Jacques Demy nous a quitté prématurément à l’âge de 59 ans en 1990, laissant derrière lui une œuvre cinématographique et musicale, en noir et blanc et en couleur, gaie et mélancolique, à laquelle la Cinémathèque française consacre une exposition et une rétrospective depuis le 10 avril, jusqu'au 4 août : enchanteur, mais dont le temps est désormais compté, aussi, précipitez-vous !
Article rédigé par Jacky Bornet
France Télévisions - Rédaction Culture
Publié Mis à jour
Temps de lecture : 9min
Catherine Deneuve (Delphine) et Françoise Dorleac (Solange) dans "Les Demoiselles de Rochefort" de Jacques Demy (1966)
 (Photographie Hélène Jeanbreau 1966 - ciné-tamaris )
Demy l'enchanteur
Des premiers films d'animation aux robes de "Peau d'âne", des éclatantes "Demoiselles de Rochefort" au radical "Model shop",  la Cinémathèque française rend hommage à Jacques Demy.
En six salles réparties chronologiquement sont évoqués l’enfance du futur cinéaste – si essentielle à ses yeux -, ses premières armes de réalisateur, ses premiers succès (« Lola », « La Baie des anges ») sa consécration avec « Les parapluies de Cherbourg » - Palme d’Or à Cannes en 1964 -, puis « Les Demoiselles de Rochefort », tous deux mis en musique avec son « frère de cinéma » Michel Legrand.
Vient ensuite un passage par les Etats-Unis où le contact avec la culture psychédélique va être déterminant, et où il réalisera, sous bannière américaine, « Model Shop » (1968), à Los Angeles, qui marque ses retrouvailles avec « Lola », Anouk Aimée reprenant le même rôle, sept ans plus tard. « Peau d’âne » en 1970 marque un tournant quand il adapte le conte de Perrault avec Catherine Deneuve, Jean Marais, Delphine Seyrig et Jacques Perrin, film qui reste aujourd’hui aussi prisé des enfants qu’à sa sortie. Demy reviendra en 1972 au conte avec une production britannique, « Le Joueur de flûte », où le folk singer Donovan joue le rôle-titre et a composé la partition.
En 1973, on voit Marcello Mastroianni marié à Catherine Deneuve… tomber « enceint » ! Le film fait grand bruit sur le ton de la comédie, avec en toile de fond le thème de l’égalité homme-femme au cœur des revendications féministes. Mais pour Demy, c’est comme la fin d’une époque et le passage à une autre.
Un retour aux sources désenchanté
Jusqu’ici, Jacques Demy a su imposer un univers très personnel, porté par une certaine légèreté, plutôt qu’une légèreté certaine, même si les sujets peuvent être graves, comme la Guerre d’Algérie en toile de fond des « Parapluies de Cherbourg ». Demy disait à ce titre, « Je préfère un film léger sur un sujet grave, qu’un film grave sur un sujet léger ». Son mariage de la chanson au film renouvelle totalement la comédie musicale, alors en perte de vitesse, son dernier fleuron étant « West Side Story » (1960, Robert Wise).

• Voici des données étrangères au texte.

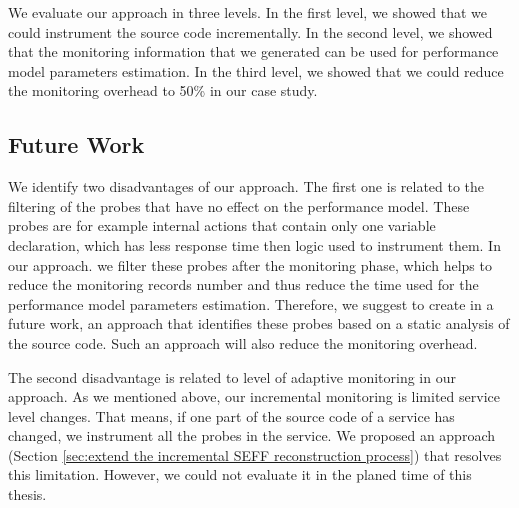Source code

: We evaluate our approach in three levels. In the first level, we showed that we could instrument the source code incrementally. In the second level, we showed that the monitoring information that we generated can be used for performance model parameters estimation. In the third level, we showed that we could reduce the monitoring overhead to 50\% in our case study. 
   
\subsection{Future Work}
\label{sec:future work}
We identify two disadvantages of our approach. The first one is related to the filtering of the probes that have no effect on the performance model. These probes are for example internal actions that contain only one variable declaration, which has less response time then logic used to instrument them. In our approach. we filter these probes after the monitoring phase, which helps to reduce the monitoring records number and thus reduce the time used for the performance model parameters estimation. Therefore, we suggest to create in a future work, an approach that identifies these probes based on a static analysis of the source code. Such an approach will also reduce the monitoring overhead. 

The second disadvantage is related to level of adaptive monitoring in our approach. As we mentioned above, our incremental monitoring is limited service level changes. That means, if one part of the source code of a service has changed, we instrument all the probes in the service. We proposed an approach (Section \ref{sec:extend the incremental SEFF reconstruction process}) that resolves this limitation. However, we could not evaluate it in the planed time of this thesis.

Demy poursuit sa filmographie avec un curieux film produit par le Japon, mais tourné en France, « Lady Oscar » (1978), adapté d’un classique du Manga (genre alors totalement inconnu en France), avec toujours Legrand à la musique. Pratiquement pas exploité sous nos latitudes, le film se déroule sous la Révolution française, et fut un succès au Japon comme en Asie.
Après un passage par la télévision en 1980 (« La Naissance du jour », d’après Colette), Demy renoue avec son style de prédilection, une comédie musicale radicale, où tous les dialogues sont chantés. Mais tant « Une chambre en ville » (1982) – sur les grèves nantaises de 1955 -, que « Parking » (1985) – adaptation contemporaine d’Orphée -, ou « Trois places pour le 26 » - sur le music hall, avec Yves Montant -, ne renoueront avec les succès tant artistique que commerciaux d’antant.
Jacquot de Nantes
Un an après la mort de son mari, Agnès Varda lui consacrait un biopic romancé, "Jacquot de Nantes". Jacques Demy a toujours mis en avant ses origines nantaises, entre un père garagiste et une mère coiffeuse, confiant qu'il avait passé les meilleures années de sa vie dans la ville des ducs de Bretagne. C'est là qu'il a vécu ses premiers émois cinématographiques au cinéma Katorza, qui existe toujours.
La passion que voue Jacques Demy à sa cité se retrouve dans la majorité de ses films, pour beaucoup situés dans des villes portuaires : Nantes, Nice, Cherbourg, Rochefort, Los Angeles ou Marseille. La musique, elle, émane sans doute de l’initiation que lui ont donnée ses parents pour le spectacle vivant, eux-mêmes grands amateurs d'opéras et d'opérettes. Enfant, il crée un petit théâtre de Guignol dans l’appartement familial, acquiert un projecteur « Pathé Kid » à 9 ans…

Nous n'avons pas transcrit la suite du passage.